##### Excerpted data
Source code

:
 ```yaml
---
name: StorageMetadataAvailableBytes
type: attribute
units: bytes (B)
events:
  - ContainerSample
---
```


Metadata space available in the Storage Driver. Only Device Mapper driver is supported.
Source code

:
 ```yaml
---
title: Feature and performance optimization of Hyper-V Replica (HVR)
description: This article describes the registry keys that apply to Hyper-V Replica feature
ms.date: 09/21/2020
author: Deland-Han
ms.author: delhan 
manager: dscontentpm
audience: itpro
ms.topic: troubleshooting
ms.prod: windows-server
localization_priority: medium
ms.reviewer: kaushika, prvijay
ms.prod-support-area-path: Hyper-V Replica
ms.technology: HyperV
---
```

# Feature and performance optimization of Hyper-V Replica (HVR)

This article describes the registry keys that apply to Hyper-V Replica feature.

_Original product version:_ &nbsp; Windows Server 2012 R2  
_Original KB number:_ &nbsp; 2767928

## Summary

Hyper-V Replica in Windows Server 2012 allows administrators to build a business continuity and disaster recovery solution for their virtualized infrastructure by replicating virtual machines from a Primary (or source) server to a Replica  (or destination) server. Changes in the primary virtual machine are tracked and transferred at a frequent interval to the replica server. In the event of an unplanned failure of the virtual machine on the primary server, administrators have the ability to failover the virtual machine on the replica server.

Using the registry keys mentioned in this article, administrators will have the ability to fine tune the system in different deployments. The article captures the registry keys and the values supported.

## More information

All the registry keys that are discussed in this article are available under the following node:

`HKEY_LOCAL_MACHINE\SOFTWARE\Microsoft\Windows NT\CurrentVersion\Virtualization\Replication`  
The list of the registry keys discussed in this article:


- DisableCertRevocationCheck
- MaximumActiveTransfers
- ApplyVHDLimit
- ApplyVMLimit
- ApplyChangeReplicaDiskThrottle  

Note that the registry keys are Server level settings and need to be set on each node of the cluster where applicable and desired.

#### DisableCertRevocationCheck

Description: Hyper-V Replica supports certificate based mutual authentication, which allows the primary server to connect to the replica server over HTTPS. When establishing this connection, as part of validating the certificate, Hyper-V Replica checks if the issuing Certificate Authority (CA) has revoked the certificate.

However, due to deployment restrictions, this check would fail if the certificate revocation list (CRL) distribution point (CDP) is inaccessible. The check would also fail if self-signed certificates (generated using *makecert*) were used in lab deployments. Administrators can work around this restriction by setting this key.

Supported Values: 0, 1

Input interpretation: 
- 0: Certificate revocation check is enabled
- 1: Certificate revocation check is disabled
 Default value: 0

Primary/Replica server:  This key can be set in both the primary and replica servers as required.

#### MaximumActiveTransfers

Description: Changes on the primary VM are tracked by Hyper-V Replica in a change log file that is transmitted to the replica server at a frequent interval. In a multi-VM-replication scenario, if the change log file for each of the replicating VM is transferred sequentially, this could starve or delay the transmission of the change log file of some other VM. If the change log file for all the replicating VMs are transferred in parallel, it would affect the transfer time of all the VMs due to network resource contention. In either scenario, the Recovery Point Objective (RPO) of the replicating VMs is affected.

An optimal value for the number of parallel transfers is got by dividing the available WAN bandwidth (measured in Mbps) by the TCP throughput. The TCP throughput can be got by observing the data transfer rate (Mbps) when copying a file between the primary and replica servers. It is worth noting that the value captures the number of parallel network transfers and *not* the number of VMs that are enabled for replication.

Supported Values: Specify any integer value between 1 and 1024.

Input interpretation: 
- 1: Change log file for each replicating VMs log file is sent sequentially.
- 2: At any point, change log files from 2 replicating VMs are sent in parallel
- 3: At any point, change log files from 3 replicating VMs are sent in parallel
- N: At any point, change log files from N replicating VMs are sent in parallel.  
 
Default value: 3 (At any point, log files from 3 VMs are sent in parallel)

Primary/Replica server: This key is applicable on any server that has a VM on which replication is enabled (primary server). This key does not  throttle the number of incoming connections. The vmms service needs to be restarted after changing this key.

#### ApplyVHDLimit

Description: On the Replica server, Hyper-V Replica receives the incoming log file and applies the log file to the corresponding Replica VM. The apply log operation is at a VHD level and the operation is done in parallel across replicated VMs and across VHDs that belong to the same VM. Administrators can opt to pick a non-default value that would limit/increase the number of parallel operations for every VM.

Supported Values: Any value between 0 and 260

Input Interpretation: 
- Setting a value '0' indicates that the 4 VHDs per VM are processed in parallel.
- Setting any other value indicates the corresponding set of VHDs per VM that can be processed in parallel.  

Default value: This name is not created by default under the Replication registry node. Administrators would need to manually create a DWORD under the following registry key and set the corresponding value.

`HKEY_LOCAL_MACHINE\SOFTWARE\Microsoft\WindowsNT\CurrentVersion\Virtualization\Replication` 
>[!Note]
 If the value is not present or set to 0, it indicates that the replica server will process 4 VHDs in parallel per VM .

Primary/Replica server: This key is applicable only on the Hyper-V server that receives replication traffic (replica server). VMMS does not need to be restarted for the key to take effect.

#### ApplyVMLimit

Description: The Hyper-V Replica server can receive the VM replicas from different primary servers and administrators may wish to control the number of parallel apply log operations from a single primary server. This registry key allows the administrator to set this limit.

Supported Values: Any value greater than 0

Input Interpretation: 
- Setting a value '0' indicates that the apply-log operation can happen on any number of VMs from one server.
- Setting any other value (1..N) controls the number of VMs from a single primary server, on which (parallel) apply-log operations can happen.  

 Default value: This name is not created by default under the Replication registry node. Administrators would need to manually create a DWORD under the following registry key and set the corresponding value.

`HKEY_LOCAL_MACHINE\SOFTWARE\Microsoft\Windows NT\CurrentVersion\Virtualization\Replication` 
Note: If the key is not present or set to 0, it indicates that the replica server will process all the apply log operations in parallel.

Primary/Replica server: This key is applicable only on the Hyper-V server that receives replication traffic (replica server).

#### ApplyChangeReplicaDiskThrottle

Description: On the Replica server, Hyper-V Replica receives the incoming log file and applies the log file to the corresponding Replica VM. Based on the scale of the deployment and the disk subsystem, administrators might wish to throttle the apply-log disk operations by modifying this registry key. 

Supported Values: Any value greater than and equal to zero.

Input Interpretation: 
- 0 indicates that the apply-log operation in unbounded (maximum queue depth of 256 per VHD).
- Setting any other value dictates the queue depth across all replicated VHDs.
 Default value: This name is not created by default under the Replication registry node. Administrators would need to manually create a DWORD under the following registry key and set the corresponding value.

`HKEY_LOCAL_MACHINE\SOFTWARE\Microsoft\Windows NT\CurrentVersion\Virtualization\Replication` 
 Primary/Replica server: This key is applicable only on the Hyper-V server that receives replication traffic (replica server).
##########
» **What the task requires**
Please show every line of the records that holds the word "happen".

» **Exercise output**
- Setting a value '0' indicates that the apply-log operation can happen on any number of VMs from one server.
- Setting any other value (1..N) controls the number of VMs from a single primary server, on which (parallel) apply-log operations can happen.  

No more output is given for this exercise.